MONDRAGONE. SINDACO INTERVENGA PRESSO I PALAZZI CIRIO.

Mondragone. In queste ore, tramite social network, abbiamo appreso che un uomo di nazionalità bulgara e con sintomi da covid-19, è scappato dall’ ospedale di Sessa Aurunca, per ricongiungersi con i suoi familiari residenti presso i noti Palazzi Cirio. Fortunatamente, sono intervenute le forze dell’ordine che con l’ ambulanza lo hanno trasportato nuovamente presso la suddetta clinica nell’ attesa dell’ esito del tampone. Il suo gesto è stato alquanto folle, poiché ha messo a rischio non solo la sua salute ma anche quella di coloro che sono entrati in contatto con lui. Purtroppo, secondo molte testimonianze, si notano spesso assembramenti sia di adulti che di bambini presso i marciapiedi dei suddetti palazzi.
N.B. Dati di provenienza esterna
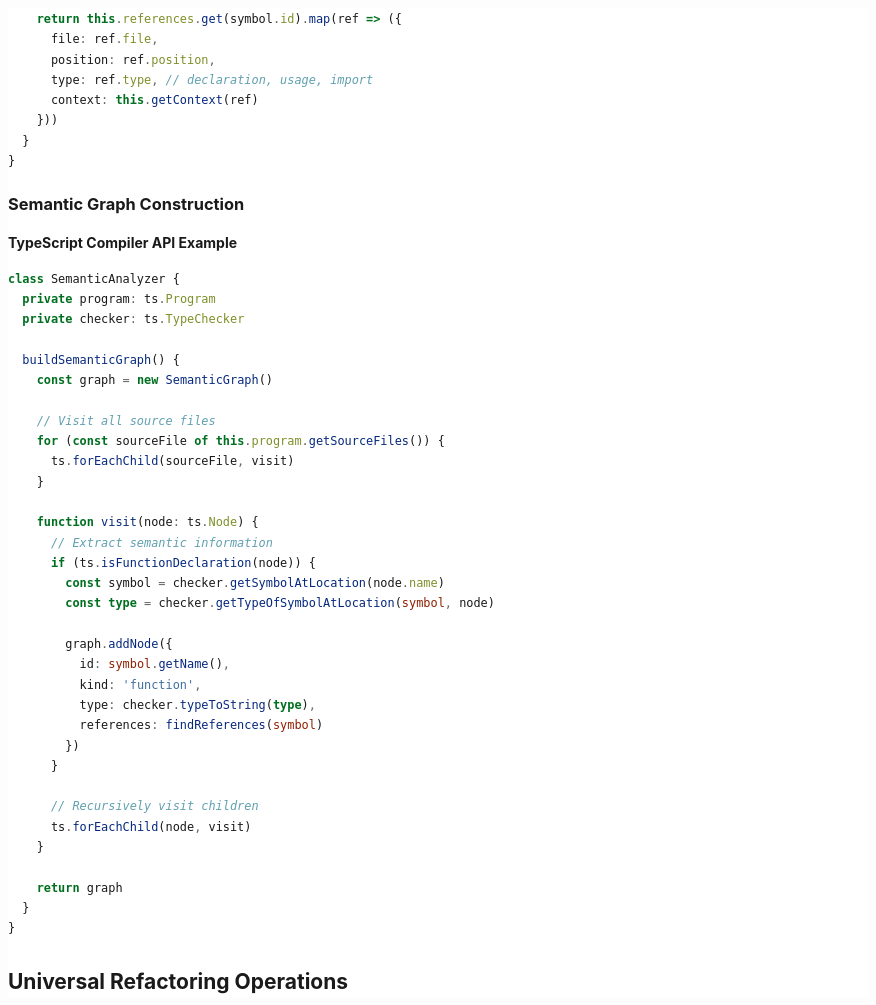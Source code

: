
 ```typescript
    return this.references.get(symbol.id).map(ref => ({
      file: ref.file,
      position: ref.position,
      type: ref.type, // declaration, usage, import
      context: this.getContext(ref)
    }))
  }
}
```

### Semantic Graph Construction

**TypeScript Compiler API Example**
```typescript
class SemanticAnalyzer {
  private program: ts.Program
  private checker: ts.TypeChecker
  
  buildSemanticGraph() {
    const graph = new SemanticGraph()
    
    // Visit all source files
    for (const sourceFile of this.program.getSourceFiles()) {
      ts.forEachChild(sourceFile, visit)
    }
    
    function visit(node: ts.Node) {
      // Extract semantic information
      if (ts.isFunctionDeclaration(node)) {
        const symbol = checker.getSymbolAtLocation(node.name)
        const type = checker.getTypeOfSymbolAtLocation(symbol, node)
        
        graph.addNode({
          id: symbol.getName(),
          kind: 'function',
          type: checker.typeToString(type),
          references: findReferences(symbol)
        })
      }
      
      // Recursively visit children
      ts.forEachChild(node, visit)
    }
    
    return graph
  }
}
```

## Universal Refactoring Operations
È noto a tutti, il comportamento che hanno nei confronti delle regole emanate dal decreto Conte, disinteressamento e sfottò anche attraverso i video che spesso postano sul web. È pur vero che le mele marce ci sono ovunque ma forse, la loro cultura non prevede il rispetto delle norme italiane, soprattutto in questo periodo di emergenza sanitaria? Secondo molti testimoni, queste persone girano in strada senza usare le dovute precauzioni, entrano nei supermercati senza fregarsene delle regole. Li vediamo girare ovunque anche la mattina presto, quando si recano in 10 nei furgoni per andare a lavoro. Pertanto, visto la gravità della situazione e l’ emergenza in cui viviamo, chiediamo al nostro sindaco di ripristinare l’ ordine presso quei palazzi, effettuare controlli
per sapere in che condizioni igieniche sanitarie vivono, censimento di tutti gli abitanti in loco, nonché presidio fisso h24 onde evitare raggruppamenti da pic-nic su marciapiedi. Vediamo spesso dirette di noti politici che ci aggiornano sulla situazione attuale, quindi perché non fare una bella diretta anche presso i noti palazzi Cirio per rassicurare la popolazione? Cari politici, a prescindere dal vostro colore politico, unitevi e fate in modo che tali situazioni non accadano più. La popolazione mondragonese vuole ritornare alla normalità, ma non può farlo se le regole non vengono rispettate da tutti. Ci auguriamo che i suddetti controlli vengono effettuati a breve in modo da tranquillizzare i cittadini. Quindi che il primo cittadino ed il consigliere regionale, si mettano al lavoro con le forze dell’ordine del territorio per capire in che modo quella filiera di persone vivono in tali abitazioni, ricordandogli che stiamo combattendo un nemico invisibile che senza solidarietà e collaborazione umana, non possiamo sconfiggere.